Investigations of a GPU-based levy-firefly algorithm for constrained optimization of radiation therapy treatment planning

Abstract Intensity modulated radiation therapy (IMRT) affords the potential to decrease radiation therapy associated toxicity by creating highly conformal dose distribution to tumor. Inverse optimization of IMRT treatment plans is often a time intensive task due to the large scale solution space, and the indubitably complexity of the task. Furthermore, the incorporation of conflicting dose constraints in the treatment plan, usually introduces an additional degree of intricacy. Metaheuristic algorithms have been proposed in the past for global optimization in IMRT treatment planning. However one disadvantage of the aforementioned methods is their extensive computational cost. One way to ameliorate their performance deficiency is to parallelize the application. In the current study we propose a GPU-based levy-firefly algorithm (LFA) for constrained optimization of IMRT treatment planning. The evaluation of our method was realized for two treatment cases: a prostate and a head and neck (H&N) cancer IMRT plans.

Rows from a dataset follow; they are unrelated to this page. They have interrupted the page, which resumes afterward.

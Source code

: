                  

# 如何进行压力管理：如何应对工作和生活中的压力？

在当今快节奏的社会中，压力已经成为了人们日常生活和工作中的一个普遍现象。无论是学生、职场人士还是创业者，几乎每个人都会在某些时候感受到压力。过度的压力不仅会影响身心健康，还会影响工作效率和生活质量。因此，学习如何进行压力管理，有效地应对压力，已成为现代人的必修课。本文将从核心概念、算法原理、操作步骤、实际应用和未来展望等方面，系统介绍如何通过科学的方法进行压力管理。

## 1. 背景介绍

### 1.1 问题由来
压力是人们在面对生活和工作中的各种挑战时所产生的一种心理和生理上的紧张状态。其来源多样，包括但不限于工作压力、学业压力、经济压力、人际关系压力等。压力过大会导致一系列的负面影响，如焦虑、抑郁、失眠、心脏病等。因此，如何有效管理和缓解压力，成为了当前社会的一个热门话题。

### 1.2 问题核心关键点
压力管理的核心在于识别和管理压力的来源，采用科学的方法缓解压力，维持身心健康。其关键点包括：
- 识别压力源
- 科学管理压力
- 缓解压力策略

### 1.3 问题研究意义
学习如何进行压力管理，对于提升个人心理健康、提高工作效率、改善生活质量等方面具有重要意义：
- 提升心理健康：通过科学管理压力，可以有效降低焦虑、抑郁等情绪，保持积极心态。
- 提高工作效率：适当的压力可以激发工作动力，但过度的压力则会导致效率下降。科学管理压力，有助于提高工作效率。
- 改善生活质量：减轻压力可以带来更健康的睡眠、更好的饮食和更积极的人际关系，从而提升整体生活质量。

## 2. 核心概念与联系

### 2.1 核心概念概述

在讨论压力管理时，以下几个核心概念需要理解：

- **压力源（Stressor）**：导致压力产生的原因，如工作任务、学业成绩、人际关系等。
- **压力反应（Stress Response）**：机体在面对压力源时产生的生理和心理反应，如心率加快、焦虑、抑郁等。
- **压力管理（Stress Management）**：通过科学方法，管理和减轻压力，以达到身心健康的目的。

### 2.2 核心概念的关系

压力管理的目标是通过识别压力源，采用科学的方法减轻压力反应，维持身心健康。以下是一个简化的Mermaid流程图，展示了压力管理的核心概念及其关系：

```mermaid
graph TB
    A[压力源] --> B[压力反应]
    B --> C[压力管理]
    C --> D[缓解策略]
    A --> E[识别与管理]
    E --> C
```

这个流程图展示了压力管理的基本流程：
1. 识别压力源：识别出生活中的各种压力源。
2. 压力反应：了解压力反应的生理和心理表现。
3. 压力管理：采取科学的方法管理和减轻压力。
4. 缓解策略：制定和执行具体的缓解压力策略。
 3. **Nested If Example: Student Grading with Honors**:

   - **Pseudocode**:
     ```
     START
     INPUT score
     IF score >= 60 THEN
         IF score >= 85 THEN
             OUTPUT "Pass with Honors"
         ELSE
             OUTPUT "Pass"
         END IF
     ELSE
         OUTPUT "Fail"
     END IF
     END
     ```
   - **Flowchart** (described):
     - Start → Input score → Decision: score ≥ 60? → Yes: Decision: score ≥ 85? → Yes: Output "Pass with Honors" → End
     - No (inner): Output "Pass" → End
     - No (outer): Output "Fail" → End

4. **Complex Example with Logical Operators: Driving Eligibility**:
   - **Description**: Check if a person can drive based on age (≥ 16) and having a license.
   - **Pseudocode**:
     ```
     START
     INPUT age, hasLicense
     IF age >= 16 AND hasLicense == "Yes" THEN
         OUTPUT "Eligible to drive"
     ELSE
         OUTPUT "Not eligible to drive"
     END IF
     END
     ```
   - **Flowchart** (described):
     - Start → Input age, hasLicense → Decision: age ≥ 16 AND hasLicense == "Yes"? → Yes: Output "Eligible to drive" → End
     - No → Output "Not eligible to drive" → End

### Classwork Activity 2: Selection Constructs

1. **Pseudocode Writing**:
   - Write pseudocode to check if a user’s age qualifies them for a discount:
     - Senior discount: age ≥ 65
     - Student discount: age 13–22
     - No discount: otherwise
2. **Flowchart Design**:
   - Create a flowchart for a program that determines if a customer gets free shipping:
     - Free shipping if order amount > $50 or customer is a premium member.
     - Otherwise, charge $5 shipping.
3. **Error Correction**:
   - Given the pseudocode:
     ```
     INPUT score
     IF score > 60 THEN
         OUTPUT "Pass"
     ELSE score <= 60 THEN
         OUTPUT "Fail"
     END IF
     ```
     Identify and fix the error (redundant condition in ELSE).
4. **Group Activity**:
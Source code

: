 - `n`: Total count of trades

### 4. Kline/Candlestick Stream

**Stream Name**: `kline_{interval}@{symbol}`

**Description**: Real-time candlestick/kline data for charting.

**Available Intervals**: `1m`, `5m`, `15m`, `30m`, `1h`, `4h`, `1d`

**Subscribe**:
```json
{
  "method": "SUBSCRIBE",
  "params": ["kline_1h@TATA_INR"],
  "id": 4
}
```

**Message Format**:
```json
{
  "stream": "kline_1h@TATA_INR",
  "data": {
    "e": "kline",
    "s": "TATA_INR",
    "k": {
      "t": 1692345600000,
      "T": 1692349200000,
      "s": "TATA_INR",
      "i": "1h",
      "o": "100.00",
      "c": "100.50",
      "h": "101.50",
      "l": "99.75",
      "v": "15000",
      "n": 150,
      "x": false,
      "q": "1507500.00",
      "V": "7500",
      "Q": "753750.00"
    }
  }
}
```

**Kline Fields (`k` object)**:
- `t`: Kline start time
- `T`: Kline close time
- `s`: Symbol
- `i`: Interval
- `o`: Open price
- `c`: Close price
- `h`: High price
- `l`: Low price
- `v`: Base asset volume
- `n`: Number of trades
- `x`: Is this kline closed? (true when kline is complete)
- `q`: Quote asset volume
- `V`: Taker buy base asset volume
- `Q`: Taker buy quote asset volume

The studies indicated an ascendable increase of the speedup factor as a function of the number of pencil beams with a maximum of ~11, whereas the performance of the algorithm was decreasing as a function of the population of the swarm particles. In addition, from our simulation results we concluded that 200 fireflies were sufficient for the algorithm to converge in less than 80 iterations. Finally, we demonstrated the effect of penalizing factors on constraining the maximum dose at the organs at risk (OAR) by impeding the dose coverage of the tumor target. The impetus behind our study was to elucidate the performance and generic attributes of the proposed algorithm, as well as the potential of its applicability for IMRT optimization problems.